_EXERCISE REQUIREMENTS_
Reproduce each entry below in full, exactly as it was given.

##### SOURCE MATERIAL #####

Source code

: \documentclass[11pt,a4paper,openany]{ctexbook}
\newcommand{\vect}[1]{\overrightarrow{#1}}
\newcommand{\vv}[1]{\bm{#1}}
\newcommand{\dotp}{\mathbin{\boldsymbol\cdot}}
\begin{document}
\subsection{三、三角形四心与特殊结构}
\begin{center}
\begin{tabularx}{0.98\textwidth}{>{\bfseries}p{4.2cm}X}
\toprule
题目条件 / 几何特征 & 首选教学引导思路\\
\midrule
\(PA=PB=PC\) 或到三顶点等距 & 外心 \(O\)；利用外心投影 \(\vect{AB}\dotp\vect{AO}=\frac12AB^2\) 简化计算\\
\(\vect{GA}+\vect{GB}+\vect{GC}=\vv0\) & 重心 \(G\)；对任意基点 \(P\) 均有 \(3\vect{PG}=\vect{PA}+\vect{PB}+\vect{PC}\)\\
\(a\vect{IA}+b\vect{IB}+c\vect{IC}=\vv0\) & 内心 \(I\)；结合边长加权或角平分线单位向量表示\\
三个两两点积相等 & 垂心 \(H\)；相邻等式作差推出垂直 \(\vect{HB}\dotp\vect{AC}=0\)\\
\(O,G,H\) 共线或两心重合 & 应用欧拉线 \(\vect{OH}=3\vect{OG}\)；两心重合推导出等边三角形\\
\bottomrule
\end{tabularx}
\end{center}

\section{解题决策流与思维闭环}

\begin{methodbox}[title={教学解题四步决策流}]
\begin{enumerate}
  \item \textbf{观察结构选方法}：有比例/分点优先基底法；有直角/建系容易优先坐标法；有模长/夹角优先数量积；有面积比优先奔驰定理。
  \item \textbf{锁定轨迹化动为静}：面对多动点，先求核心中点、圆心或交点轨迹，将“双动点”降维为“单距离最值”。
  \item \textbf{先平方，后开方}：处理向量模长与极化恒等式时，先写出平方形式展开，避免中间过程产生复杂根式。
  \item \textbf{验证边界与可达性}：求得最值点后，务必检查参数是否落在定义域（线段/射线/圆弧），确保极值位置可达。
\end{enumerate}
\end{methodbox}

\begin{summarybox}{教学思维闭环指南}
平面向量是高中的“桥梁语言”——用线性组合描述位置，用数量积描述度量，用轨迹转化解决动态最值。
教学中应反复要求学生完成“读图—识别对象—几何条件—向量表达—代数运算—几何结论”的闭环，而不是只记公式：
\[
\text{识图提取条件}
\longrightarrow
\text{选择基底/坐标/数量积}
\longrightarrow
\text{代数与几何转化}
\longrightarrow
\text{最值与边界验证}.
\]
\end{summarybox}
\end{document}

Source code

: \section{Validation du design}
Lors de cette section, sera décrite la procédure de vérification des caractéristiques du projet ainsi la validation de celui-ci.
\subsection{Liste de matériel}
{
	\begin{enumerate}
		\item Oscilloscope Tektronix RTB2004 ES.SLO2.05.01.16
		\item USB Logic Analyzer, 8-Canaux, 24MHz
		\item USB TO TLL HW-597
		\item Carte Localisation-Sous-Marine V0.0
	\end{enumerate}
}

#####

_FINISHED TASK_
Source code

: \documentclass[11pt,a4paper,openany]{ctexbook}
\newcommand{\vect}[1]{\overrightarrow{#1}}
\newcommand{\vv}[1]{\bm{#1}}
\newcommand{\dotp}{\mathbin{\boldsymbol\cdot}}
\begin{document}
\subsection{三、三角形四心与特殊结构}
\begin{center}
\begin{tabularx}{0.98\textwidth}{>{\bfseries}p{4.2cm}X}
\toprule
题目条件 / 几何特征 & 首选教学引导思路\\
\midrule
\(PA=PB=PC\) 或到三顶点等距 & 外心 \(O\)；利用外心投影 \(\vect{AB}\dotp\vect{AO}=\frac12AB^2\) 简化计算\\
\(\vect{GA}+\vect{GB}+\vect{GC}=\vv0\) & 重心 \(G\)；对任意基点 \(P\) 均有 \(3\vect{PG}=\vect{PA}+\vect{PB}+\vect{PC}\)\\
\(a\vect{IA}+b\vect{IB}+c\vect{IC}=\vv0\) & 内心 \(I\)；结合边长加权或角平分线单位向量表示\\
三个两两点积相等 & 垂心 \(H\)；相邻等式作差推出垂直 \(\vect{HB}\dotp\vect{AC}=0\)\\
\(O,G,H\) 共线或两心重合 & 应用欧拉线 \(\vect{OH}=3\vect{OG}\)；两心重合推导出等边三角形\\
\bottomrule
\end{tabularx}
\end{center}

\section{解题决策流与思维闭环}

\begin{methodbox}[title={教学解题四步决策流}]
\begin{enumerate}
  \item \textbf{观察结构选方法}：有比例/分点优先基底法；有直角/建系容易优先坐标法；有模长/夹角优先数量积；有面积比优先奔驰定理。
  \item \textbf{锁定轨迹化动为静}：面对多动点，先求核心中点、圆心或交点轨迹，将“双动点”降维为“单距离最值”。
  \item \textbf{先平方，后开方}：处理向量模长与极化恒等式时，先写出平方形式展开，避免中间过程产生复杂根式。
  \item \textbf{验证边界与可达性}：求得最值点后，务必检查参数是否落在定义域（线段/射线/圆弧），确保极值位置可达。
\end{enumerate}
\end{methodbox}

\begin{summarybox}{教学思维闭环指南}
平面向量是高中的“桥梁语言”——用线性组合描述位置，用数量积描述度量，用轨迹转化解决动态最值。
教学中应反复要求学生完成“读图—识别对象—几何条件—向量表达—代数运算—几何结论”的闭环，而不是只记公式：
\[
\text{识图提取条件}
\longrightarrow
\text{选择基底/坐标/数量积}
\longrightarrow
\text{代数与几何转化}
\longrightarrow
\text{最值与边界验证}.
\]
\end{summarybox}
\end{document}

Source code

: \section{Validation du design}
Lors de cette section, sera décrite la procédure de vérification des caractéristiques du projet ainsi la validation de celui-ci.
\subsection{Liste de matériel}
{
	\begin{enumerate}
		\item Oscilloscope Tektronix RTB2004 ES.SLO2.05.01.16
		\item USB Logic Analyzer, 8-Canaux, 24MHz
		\item USB TO TLL HW-597
		\item Carte Localisation-Sous-Marine V0.0
	\end{enumerate}
}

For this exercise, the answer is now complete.